Anglian Water customers are set to see the benefit of an investment programme of £1.8 billion over the next five years and experience some of the lowest bill increases in the country if its proposal to the industry regulator, Ofwat, is approved.
Anglian Water believes it needs to strike the balance between maintaining its infrastructure, coping with the region’s growing population and improving the environment, while minimising increases in customers’ bills.
For an average bill increase of 3.3 per cent each year - £47 over five years - Anglian Water proposes to further improve river water quality across the region, including the Broads and the Wash, to connect up to 86 villages to mains sewerage for the first time and alleviate odours at specific sites across the region.
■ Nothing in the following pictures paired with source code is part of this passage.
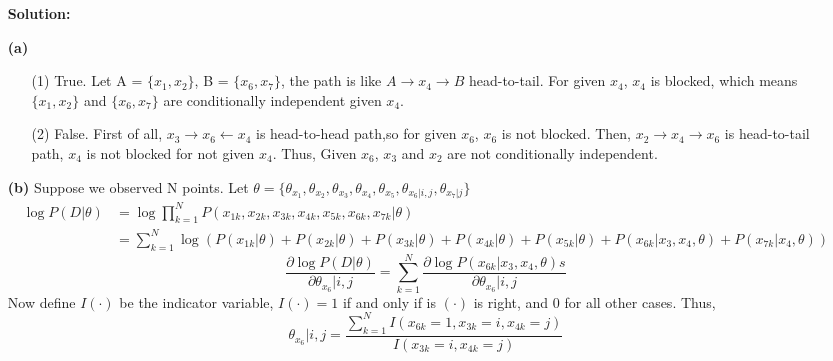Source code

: \documentclass[10pt]{article}
\begin{document}
\begin{enumerate}
\textbf{Solution:}
    \item[\textbf{(a)}]
      \begin{enumerate}
        \item[{(1)}]True.
        Let A = $\{x_1,x_2 \}$, B = $\{x_6,x_7 \}$,
        the path is like $A\rightarrow x_4 \rightarrow B$ head-to-tail.
        For given $x_4$, $x_4$ is blocked, which means $ \{x_1, x_2\} $ and $ \{x_6, x_7\} $ are conditionally independent given $x_4$.
        \item[{(2)}] False. First of all, $x_3\rightarrow x_6 \leftarrow x_4$ is head-to-head path,so for given $x_6$, $x_6$ is not blocked.
        Then, $x_2 \rightarrow x_4 \rightarrow x_6$ is head-to-tail path, $x_4$ is not blocked for not given $x_4$.
        Thus, Given $x_6$, $ x_3 $ and $ x_2 $ are not conditionally independent.
      \end{enumerate}
    \item[\textbf{(b)}]
      Suppose we observed N points.
      Let $\theta = \{\theta_{x_1}, \theta_{x_2}, \theta_{x_3}, \theta_{x_4}, \theta_{x_5}, \theta_{x_6|i,j}, \theta_{x_7|j} \}$
      $$
      \begin{aligned}
          \log P(D|\theta) &= \log \prod_{k=1}^N P(x_{1k},x_{2k},x_{3k},x_{4k},x_{5k},x_{6k},x_{7k}|\theta)
          \\&= \sum_{k=1}^N \log  (P(x_{1k}|\theta)+ P(x_{2k}|\theta)+ P(x_{3k}|\theta)+ P(x_{4k}|\theta)+ 
          P(x_{5k}|\theta)+ P(x_{6k}|x_3,x_4,\theta)+ P(x_{7k}|x_4,\theta))
      \end{aligned}
      $$
      $$\frac{\partial \log P(D|\theta)}{\partial \theta_{x_6}|i,j} = \sum_{k=1}^N \frac{\partial \log P(x_{6k}|x_3,x_4,\theta)s}{\partial \theta_{x_6}|i,j}$$
      Now define $I(\cdot)$ be the indicator variable, $I(\cdot)=1$ if and only if is $(\cdot)$ is right, and 0 for all other cases.
      Thus,
      $$\theta_{x_6}|i,j = \frac{\sum_{k=1}^N I(x_{6k} = 1,x_{3k}=i,x_{4k}=j)}{I(x_{3k}=i,x_{4k}=j)}$$

    \end{enumerate}
\end{document}

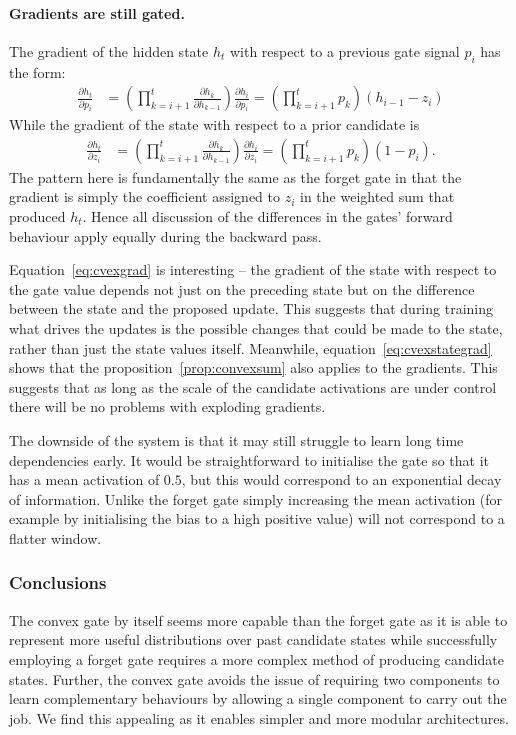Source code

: \paragraph{Gradients are still gated.}
The gradient of the hidden state \(h_t\) with respect to a previous gate signal
\(p_i\) has the form:
\begin{align}
	\frac{\partial h_t}{\partial p_i} &= 
		\left(\prod_{k=i+1}^t \frac{\partial h_k}{\partial h_{k-1}}\right) 
			\frac{\partial h_i}{\partial p_i} 
	= \left( \prod_{k=i+1}^t p_k \right) (h_{i-1} - z_i) \label{eq:cvexgrad}
\end{align}
While the gradient of the state with respect to a prior candidate is
\begin{align}
	\frac{\partial h_t}{\partial z_i} &=
		\left(\prod_{k=i+1}^t \frac{\partial h_k}{\partial h_{k-1}}\right) 
			\frac{\partial h_i}{\partial z_i}
	= \left( \prod_{k=i+1}^t p_k \right) (1 - p_i). \label{eq:cvexstategrad}
\end{align} The pattern here is fundamentally the same as the forget gate in that the gradient
is simply the coefficient assigned to \(z_i\) in the weighted sum that produced \(h_t\). Hence
all discussion of the differences in the gates' forward behaviour apply equally during the
backward pass.

Equation~\eqref{eq:cvexgrad} is interesting -- the gradient of the state with respect to the gate value
depends not just on the preceding state but on the difference between the state and the proposed
update. This suggests that during training what drives the updates is the possible changes that could be
made to the state, rather than just the state values itself. Meanwhile, equation~\eqref{eq:cvexstategrad}
shows that the proposition~\ref{prop:convexsum} also applies to the gradients. 
This suggests that as long as the scale of the candidate activations are under control
there will be no problems with exploding gradients.

The downside of the system is that it may still struggle to learn long time dependencies early.
It would be straightforward to initialise the gate so that it has a mean activation of \(0.5\),
but this would correspond to an exponential decay of information. Unlike the forget gate simply
increasing the mean activation (for example by initialising the bias to a high positive value)
will not correspond to a flatter window.


\subsubsection{Conclusions}
The convex gate by itself seems more capable than the forget gate as it is able to represent more
useful distributions over past candidate states while successfully employing a forget gate requires a more
complex method of producing candidate states. Further, the convex gate avoids the issue of requiring
two components to learn complementary behaviours by allowing a single component to carry out the job.
We find this appealing as it enables simpler and more modular architectures.


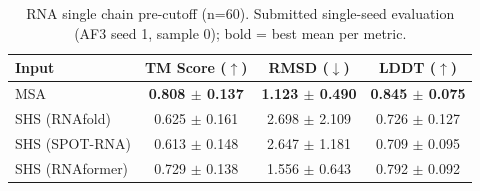 \begin{table}[htbp]
\centering
\caption{RNA single chain pre-cutoff (n=60). Submitted single-seed evaluation (AF3 seed 1, sample 0); bold = best mean per metric.}
\label{tab:rna_single_chain_pre_cutoff}
\begin{tabular}{lccc}
\toprule
Input & TM Score ($\uparrow$) & RMSD ($\downarrow$) & LDDT ($\uparrow$) \\
\midrule
MSA & \textbf{0.808 $\pm$ 0.137} & \textbf{1.123 $\pm$ 0.490} & \textbf{0.845 $\pm$ 0.075} \\
SHS (RNAfold) & 0.625 $\pm$ 0.161 & 2.698 $\pm$ 2.109 & 0.726 $\pm$ 0.127 \\
SHS (SPOT-RNA) & 0.613 $\pm$ 0.148 & 2.647 $\pm$ 1.181 & 0.709 $\pm$ 0.095 \\
SHS (RNAformer) & 0.729 $\pm$ 0.138 & 1.556 $\pm$ 0.643 & 0.792 $\pm$ 0.092 \\
\bottomrule
\end{tabular}
\end{table}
The company’s proposal is the latest stage in a price review process that happens every five years. As part of the process all interested parties, including customers, customers’ representatives, politicians, regulators and environmental organisations are invited to comment. Anglian Water then has the difficult task of prioritising these needs.
Roy Pointer, chief executive of Anglian Water comments: “Our customers already benefit from excellent drinking water quality, one of the world’s lowest leakage rates and the best river water quality since the industrial revolution. We also have the highest proportion of prestigious blue flags in the country, denoting excellent bathing water quality around our important tourist coastline.
“We want to ensure that we maintain and improve on these high standards. We believe we have found the balance that will help us to provide those high services that customers rightly expect into the future while keeping bills as low as possible. We want to ensure that customers continue to get good value for money.”
This proposal will now be considered by Ofwat and there will be further consultation with interested parties. Ofwat will present a draft price determination in August 2004 and a final determination in December 2004. New price limits will then come into effect in April 2005.